En aquel tiempo, a algunos que, teniéndose por justos, se sentían
seguros de sí mismos y despreciaban a los demás, dijo Jesús esta
parábola: «Dos hombres subieron al templo a orar. Uno era fariseo; el
otro, un publicano. El fariseo, erguido, oraba así en su interior: "¡Oh
Dios!, te doy gracias, porque no soy como los demás: ladrones, injustos,
adúlteros; ni como ese publicano. Ayuno dos veces por semana y pago el
diezmo de todo lo que tengo." El publicano, en cambio, se quedó atrás y
no se atrevía ni a levantar los ojos al cielo; sólo se golpeaba el
pecho, diciendo: "¡Oh Dios!, ten compasión de este pecador." Os digo que
éste bajó a su casa justificado, y aquél no. Porque todo el que se
enaltece será humillado, y el que se humilla será enaltecido.»

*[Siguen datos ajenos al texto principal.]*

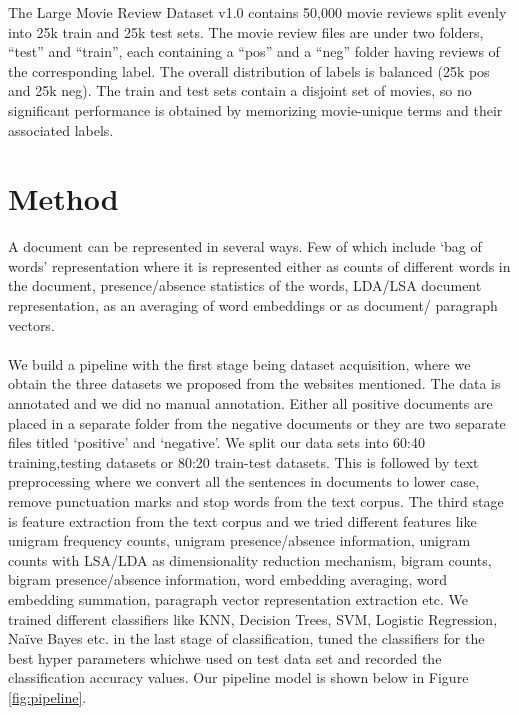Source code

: \documentclass[a4paper,26pt]{article}
\begin{document}
The Large Movie Review Dataset v1.0 contains 50,000 movie reviews split evenly into 25k train and 25k test sets. The movie review files are under two folders, ``test'' and ``train'', each containing a ``pos'' and a ``neg'' folder having reviews of the corresponding label. The overall distribution of labels is balanced (25k pos and 25k neg). The train and test sets contain a disjoint set of movies, so no significant performance is obtained by memorizing movie-unique terms and their associated labels.

\section{Method}
A document can be represented in several ways. Few of which include `bag of words' representation where it is represented either as counts of different words in the document, presence/absence statistics of the words, LDA/LSA document representation, as an averaging of word embeddings or as document/ paragraph vectors.

\paragraph{}
We build a pipeline with the first stage being dataset acquisition, where we obtain the three datasets we proposed from the websites mentioned. The data is annotated and we did no manual annotation. Either all positive documents are placed in a separate folder from the negative documents or they are two separate files titled `positive' and `negative'. We split our data sets into 60:40 training,testing datasets or 80:20 train-test datasets. This is followed by text preprocessing where we convert all the sentences in documents to lower case, remove punctuation marks and stop words from the text corpus. The third stage is feature extraction from the text corpus and we tried different features like unigram frequency counts, unigram presence/absence information, unigram counts with LSA/LDA as dimensionality reduction mechanism, bigram counts, bigram presence/absence information, word embedding averaging, word embedding summation, paragraph vector representation extraction etc. We trained different classifiers like KNN, Decision Trees, SVM, Logistic Regression, Naïve Bayes etc. in the last stage of classification, tuned the classifiers for the best hyper parameters whichwe used on test data set and recorded the classification accuracy values. 
Our pipeline model is shown below in Figure \ref{fig:pipeline}.
\end{document}
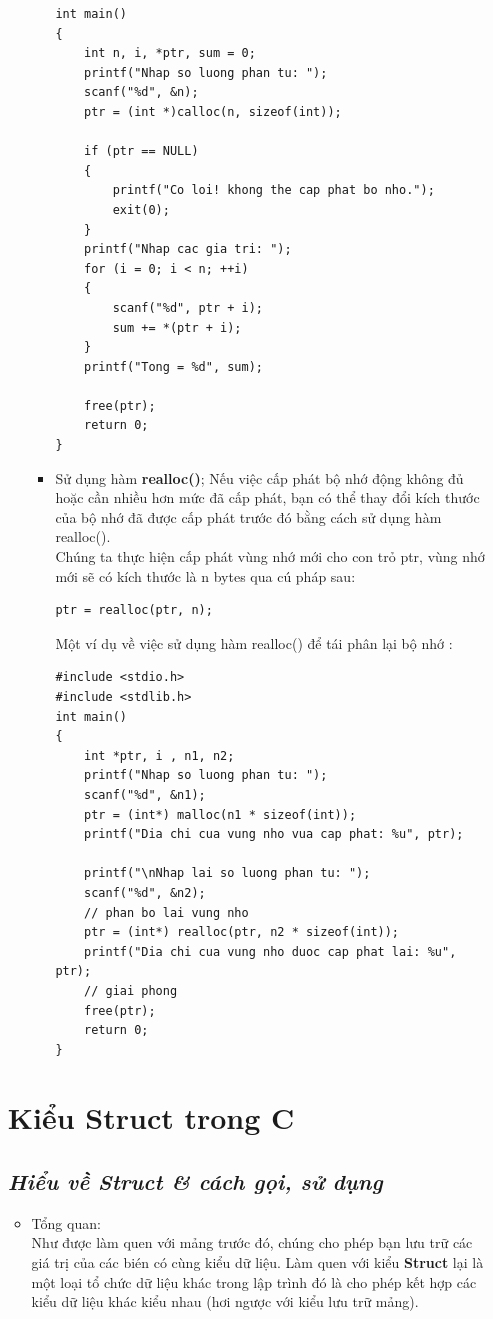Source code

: \documentclass[12pt,a4paper]{article}
\begin{document}
\begin{itemize}
\begin{itemize}
\begin{itemize}
\begin{lstlisting}
int main()
{
    int n, i, *ptr, sum = 0;
    printf("Nhap so luong phan tu: ");
    scanf("%d", &n);
    ptr = (int *)calloc(n, sizeof(int));
 
    if (ptr == NULL)
    {
        printf("Co loi! khong the cap phat bo nho.");
        exit(0);
    }
    printf("Nhap cac gia tri: ");
    for (i = 0; i < n; ++i)
    {
        scanf("%d", ptr + i);
        sum += *(ptr + i);
    }
    printf("Tong = %d", sum);
 
    free(ptr);
    return 0;
}
\end{lstlisting}
\item Sử dụng hàm \textbf{realloc()};
Nếu việc cấp phát bộ nhớ động không đủ hoặc cần nhiều hơn mức đã cấp phát, bạn có thể thay đổi kích thước của bộ nhớ đã được cấp phát trước đó bằng cách sử dụng hàm realloc().\\
Chúng ta thực hiện cấp phát vùng nhớ mới cho con trỏ ptr, vùng nhớ mới sẽ có kích thước là n bytes qua cú pháp sau:
\begin{lstlisting}
ptr = realloc(ptr, n);
\end{lstlisting}
Một ví dụ về việc sử dụng hàm realloc() để tái phân lại bộ nhớ :
\begin{lstlisting}
#include <stdio.h>
#include <stdlib.h>
int main()
{
    int *ptr, i , n1, n2;
    printf("Nhap so luong phan tu: ");
    scanf("%d", &n1);
    ptr = (int*) malloc(n1 * sizeof(int));
    printf("Dia chi cua vung nho vua cap phat: %u", ptr);
    
    printf("\nNhap lai so luong phan tu: ");
    scanf("%d", &n2);
    // phan bo lai vung nho
    ptr = (int*) realloc(ptr, n2 * sizeof(int));
    printf("Dia chi cua vung nho duoc cap phat lai: %u", ptr);
    // giai phong 
    free(ptr);
    return 0;
}
\end{lstlisting}
\end{itemize}
\end{itemize}
\section{Kiểu Struct trong C}
\begin{center}
	\subsection*{\textbf{\textit{Hiểu về Struct \& cách gọi, sử dụng}}}
\end{center}
\begin{itemize}
\item {\large Tổng quan:}\\
Như được làm quen với mảng trước đó, chúng cho phép bạn lưu trữ các giá trị của các bién có cùng kiểu dữ liệu. Làm quen với kiểu \textbf{Struct} lại là một loại tổ chức dữ liệu khác trong lập trình đó là cho phép kết hợp các kiểu dữ liệu khác kiểu nhau (hơi ngược với kiểu lưu trữ mảng).\\


\end{itemize}
\end{itemize}
\end{document}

Cuando nos miramos a nosotros mismos con realismo y reconocemos nuestro
propio mal sobre el fondo de nuestro verdadero valor, aprendemos a
mirar a Dios y a los demás con ojos nuevos. A Dios con agradecimiento; a
los demás con misericordia. Y así nos vamos haciendo justos, esto es,
nos vamos justificando: justos con Dios, fuente y origen de todo valor,
al que agradecemos sus dones y pedimos que nos perdone y levante cuando
no estamos a la altura; y justos con los demás, a los que aprendemos a
no despreciar, y también a no envidiar, pues descubrimos que en cada uno
reside en valor exclusivo y único, una riqueza propia, que también me
enriquece a mí.
De hecho, la esencia del amor cristiano no privilegia la preferencia
hacia los pobres y desgraciados porque considere que esas posiciones
sean deseables por sí mismas, sino porque descubre en los prostrados por
el sufrimiento, la pobreza o la injusticia una dignidad contra la que
estas situaciones atentan; el amor cristiano se inclina sin temor con la
intención de levantar al que se encuentra en una situación humillante. Y
así ayuda a que cada uno pueda llegar a ser sí mismo y realizar su
misión en la vida.
Concluyendo, la Palabra de Dios nos llama hoy a mirarnos a nosotros
mismos con realismo, a descubrir y reconocer nuestra pobreza, a implorar
de Dios su misericordia (una buena ocasión para acercarse al sacramento
de la reconciliación), para así quedar justificados, esto es, hechos
justos y, por eso mismo, ajustados en nuestro quicio vital, más
plenamente nosotros mismos. Así podremos realizar mejor la misión que la
vida, nuestras propias decisiones y, en último término, Dios nos han
confiado para bien nuestro y de los demás. Así nos lo enseña la carta a
Timoteo, que no es una profesión de orgullo consumado, sino el
reconocimiento de que la obra buena que Dios inició en él, el mismo Dios
la lleva a término. Y ese término, lo dice también Jesús en el
evangelio, y da de ello testimonio Pablo, no es la humillación sino el
enaltecimiento del hombre en la plena comunión con Dios.